## INSTRUCTIONS TO FOLLOW
Would you please return the lines of the entries below starting at the line that has "libraries, such as" and ending at the line that has "define the preprocessor", both included, exactly as they are?

## DATA SUPPLIED
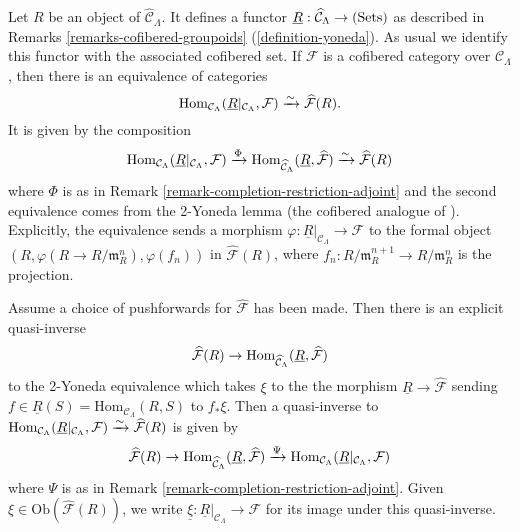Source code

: \begin{remark}
\label{remark-formal-objects-yoneda}
Let $R$ be an object of $\widehat{\mathcal C}_{\Lambda}$.  It defines a functor 
$\underline{R}: \widehat{\mathcal C}_{\Lambda} \rightarrow \textnormal{(Sets)}$ 
as described in Remarks \ref{remarks-cofibered-groupoids} 
(\ref{definition-yoneda}). As usual we identify this functor with the 
associated cofibered set.  If $\mathcal F$ is a cofibered category over 
$\mathcal C_{\Lambda}$, then there is an equivalence of categories
\[
\textnormal{Hom}_{\mathcal C_{\Lambda}}(\underline{R}|_{\mathcal C_{\Lambda}}, 
\mathcal F) 
\xrightarrow{\sim} 
\widehat{\mathcal F}(R).
\]
It is given by the composition
\[
\textnormal{Hom}_{\mathcal C_{\Lambda}}(\underline{R}|_{\mathcal C_{\Lambda}}, 
\mathcal F) 
\xrightarrow{\Phi} 
\textnormal{Hom}_{\widehat{\mathcal C}_{\Lambda}}(\underline{R}, 
\widehat{\mathcal F}) 
\xrightarrow{\sim}
\widehat{\mathcal F}(R)
\]
where $\Phi$ is as in Remark \ref{remark-completion-restriction-adjoint} and 
the second equivalence comes from the 2-Yoneda lemma (the cofibered analogue of 
\cite[Section 4.38]{stacks-project}).  Explicitly, the equivalence sends a 
morphism $\varphi: \underline{R}|_{\mathcal C_{\Lambda}} \rightarrow \mathcal 
F$ to the formal object $(R, \varphi(R \rightarrow R/\mathfrak{m}_R^n), 
\varphi(f_n))$ in $\widehat{\mathcal F}(R)$, where $f_{n}: 
R/\mathfrak{m}_R^{n+1} \rightarrow R/\mathfrak{m}_{R}^{n}$ is the projection.  

\medskip \noindent
Assume a choice of pushforwards for $\widehat{\mathcal F}$ has been made.  Then 
there is an explicit quasi-inverse
\[ \widehat{\mathcal F}(R) \rightarrow \textnormal{Hom}_{\widehat{\mathcal 
C}_{\Lambda}}(\underline{R}, \widehat{\mathcal F}) \]
to the 2-Yoneda equivalence which takes $\xi$ to the the morphism 
$\underline{R} \rightarrow \widehat{\mathcal F}$ sending $f \in 
\underline{R}(S) = \text{Hom}_{\mathcal C_{\Lambda}}(R,S)$ to $f_* \xi$.  Then 
a quasi-inverse to $\textnormal{Hom}_{\mathcal 
C_{\Lambda}}(\underline{R}|_{\mathcal C_{\Lambda}}, \mathcal F) 
\xrightarrow{\sim} 
\widehat{\mathcal F}(R)$ is given by
\[
\widehat{\mathcal F}(R) 
\rightarrow 
\textnormal{Hom}_{\widehat{\mathcal C}_{\Lambda}}(\underline{R}, 
\widehat{\mathcal F})
\xrightarrow{\Psi}
\textnormal{Hom}_{\mathcal C_{\Lambda}}(\underline{R}|_{\mathcal C_{\Lambda}}, 
\mathcal F)
\]
where $\Psi$ is as in Remark \ref{remark-completion-restriction-adjoint}.  
Given $\xi \in \text{Ob}(\widehat{\mathcal F}(R))$, we write $\underline{\xi}: 
\underline{R}|_{\mathcal C_{\Lambda}} \rightarrow \mathcal F$ for its image 
under this quasi-inverse.
\end{remark}

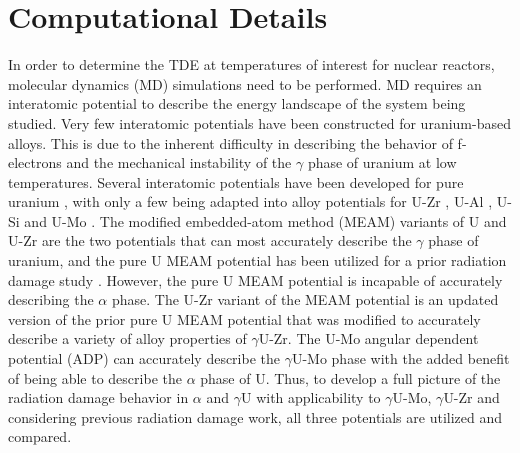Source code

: \documentclass[review]{elsarticle}
\begin{document}
\section{Computational Details}
In order to determine the TDE at temperatures of interest for nuclear reactors, molecular dynamics (MD) \cite{abraham1986, allen1987} simulations need to be performed. MD requires an interatomic potential to describe the energy landscape of the system being studied. Very few interatomic potentials have been constructed for uranium-based alloys. This is due to the inherent difficulty in describing the behavior of f-electrons and the mechanical instability of the $\gamma$ phase of uranium at low temperatures. Several interatomic potentials have been developed for pure uranium \cite{beeler_meam, beelerASTM, fernandez2014, li2011, smirnova2012, li2012}, with only a few being adapted into alloy potentials for U-Zr \cite{moore2015}, U-Al \cite{pascuet2012}, U-Si \cite{beelerUSi} and U-Mo \cite{smirnovaUMo}. The modified embedded-atom method (MEAM) variants of U and U-Zr \cite{beeler_meam, moore2015} are the two potentials that can most accurately describe the $\gamma$ phase of uranium, and the pure U MEAM potential \cite{beeler_meam} has been utilized for a prior radiation damage study \cite{miao2015}. However, the pure U MEAM potential is incapable of accurately describing the $\alpha$ phase. The U-Zr variant of the MEAM potential is an updated version of the prior pure U MEAM potential that was modified to accurately describe a variety of alloy properties of $\gamma$U-Zr. The U-Mo angular dependent potential (ADP) \cite{smirnovaADP} can accurately describe the $\gamma$U-Mo phase with the added benefit of being able to describe the $\alpha$ phase of U. Thus, to develop a full picture of the radiation damage behavior in $\alpha$ and $\gamma$U with applicability to $\gamma$U-Mo, $\gamma$U-Zr and considering previous radiation damage work, all three potentials are utilized and compared.
\end{document}
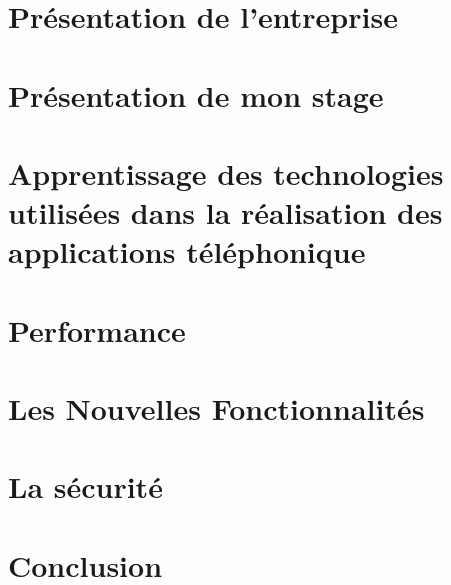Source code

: \documentclass[asi]{picINSA}
\begin{document}
 \couverture{}
 \informationsGenerales{}


 
 \tableofcontents

 \listoffigures

 \chapter{Présentation de l'entreprise}
	

 \chapter{Présentation de mon stage}
	
 
 \chapter{Apprentissage des technologies utilisées dans la réalisation des applications téléphonique}
 	

 \chapter{Performance}
	

 \chapter{Les Nouvelles Fonctionnalités}
	

 \chapter{La sécurité}
	

 \chapter{Conclusion}
	

 \pageQuatriemeCouverture{}	
\end{document}
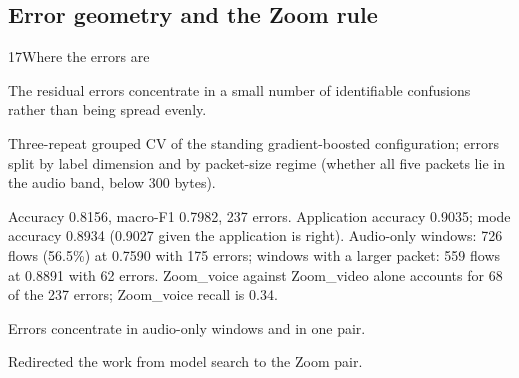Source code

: \subsection{Error geometry and the Zoom rule}

 
\begin{explog}{17}{Where the errors are}
\item[Hypothesis] The residual errors concentrate in a small number of identifiable confusions
rather than being spread evenly.
\item[Method] Three-repeat grouped CV of the standing gradient-boosted configuration;
errors split by label dimension and by packet-size regime (whether all five packets
lie in the audio band, below 300 bytes).
\item[Result] Accuracy 0.8156, macro-F1 0.7982, 237 errors. Application accuracy 0.9035;
mode accuracy 0.8934 (0.9027 given the application is right). Audio-only windows:
726 flows (56.5\%) at 0.7590 with 175 errors; windows with a larger packet: 559
flows at 0.8891 with 62 errors. Zoom\_voice against Zoom\_video alone accounts for
68 of the 237 errors; Zoom\_voice recall is 0.34.
\item[Inference] Errors concentrate in audio-only windows and in one pair.
\item[Verdict] Redirected the work from model search to the Zoom pair.
\end{explog}

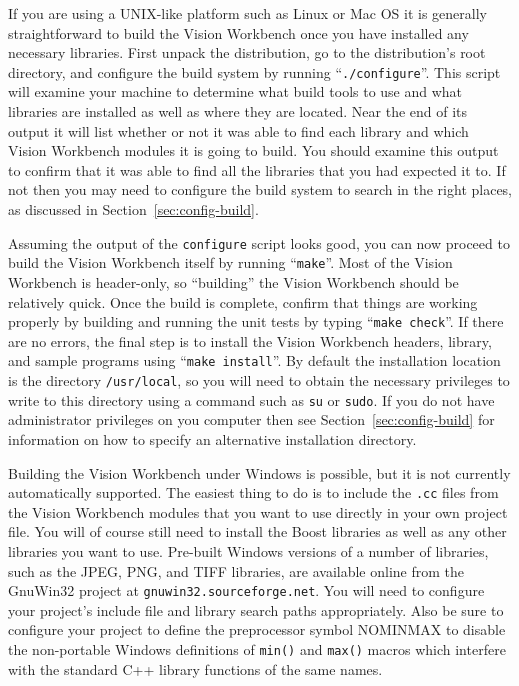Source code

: If you are using a UNIX-like platform such as Linux or Mac OS it is
generally straightforward to build the Vision Workbench once you have
installed any necessary libraries.  First unpack the distribution, go
to the distribution's root directory, and configure the build system
by running ``\verb#./configure#''.  This script will examine your machine
to determine what build tools to use and what libraries are installed
as well as where they are located.  Near the end of its output it will
list whether or not it was able to find each library and which Vision
Workbench modules it is going to build.  You should examine this
output to confirm that it was able to find all the libraries that you
had expected it to.  If not then you may need to configure the build
system to search in the right places, as discussed in
Section~\ref{sec:config-build}.

Assuming the output of the \verb#configure# script looks good, you can
now proceed to build the Vision Workbench itself by running
``\verb#make#''.  Most of the Vision Workbench is header-only, so
``building'' the Vision Workbench should be relatively quick.  Once
the build is complete, confirm that things are working properly by
building and running the unit tests by typing ``\verb#make check#''.
If there are no errors, the final step is to install the Vision
Workbench headers, library, and sample programs using
``\verb#make install#''.  By default the installation location is the
directory \verb#/usr/local#, so you will need to obtain the necessary
privileges to write to this directory using a command such as
\verb#su# or \verb#sudo#.  If you do not have administrator privileges
on you computer then see Section~\ref{sec:config-build} for
information on how to specify an alternative installation directory.

Building the Vision Workbench under Windows is possible, but it is not
currently automatically supported.  The easiest thing to do is to
include the \verb#.cc# files from the Vision Workbench modules that
you want to use directly in your own project file.  You will of course
still need to install the Boost libraries as well as any other
libraries you want to use.  Pre-built Windows versions of a number of
libraries, such as the JPEG, PNG, and TIFF libraries, are available
online from the GnuWin32 project at \verb#gnuwin32.sourceforge.net#.
You will need to configure your project's include file and library
search paths appropriately.  Also be sure to configure your project to
define the preprocessor symbol NOMINMAX to disable the non-portable
Windows definitions of \verb#min()# and \verb#max()# macros which
interfere with the standard C++ library functions of the same names.

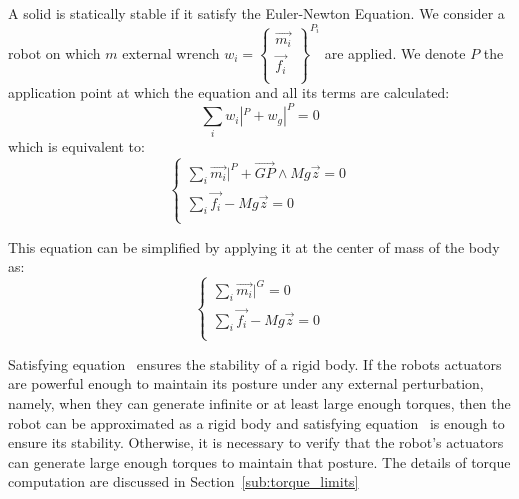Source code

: A solid is statically stable if it satisfy the Euler-Newton Equation.
We consider a robot on which $m$ external wrench $w_i = \left\{ \begin{array}{r}
    \vec{m_i}\\
    \vec{f_i}\\
\end{array} \right\}^{P_i}$ are applied.
We denote $P$ the application point at which the equation and all its terms are calculated:
\begin{equation}
  \sum\limits_i w_i|^P + w_g|^P = 0
\end{equation}
which is equivalent to:
\begin{equation}
\left\{
\begin{array}{r}
  \sum\limits_i \vec{m_i}|^P + \overrightarrow{GP}\wedge Mg\vec{z} = 0 \\
  \sum\limits_i \vec{f_i} - Mg\vec{z} = 0 \\
\end{array}
\right.
\end{equation}

This equation can be simplified by applying it at the center of mass of the body as:
\begin{equation}
  \left\{
  \begin{array}{r}
    \sum\limits_i \vec{m_i}|^G = 0 \\
    \sum\limits_i \vec{f_i} - Mg\vec{z} = 0 \\
  \end{array}
  \right.
\label{eq:stability}
\end{equation}

Satisfying equation~ ensures the stability of a rigid body.
If the robots actuators are powerful enough to maintain its posture under any external perturbation, namely, when they can generate infinite or at least large enough torques, then the robot can be approximated as a rigid body and satisfying equation~ is enough to ensure its stability.
Otherwise, it is necessary to verify that the robot's actuators can generate large enough torques to maintain that posture.
The details of torque computation are discussed in Section~\ref{sub:torque_limits}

## SOLVED EXERCISE
libraries, such as the JPEG, PNG, and TIFF libraries, are available
online from the GnuWin32 project at \verb#gnuwin32.sourceforge.net#.
You will need to configure your project's include file and library
search paths appropriately.  Also be sure to configure your project to
define the preprocessor symbol NOMINMAX to disable the non-portable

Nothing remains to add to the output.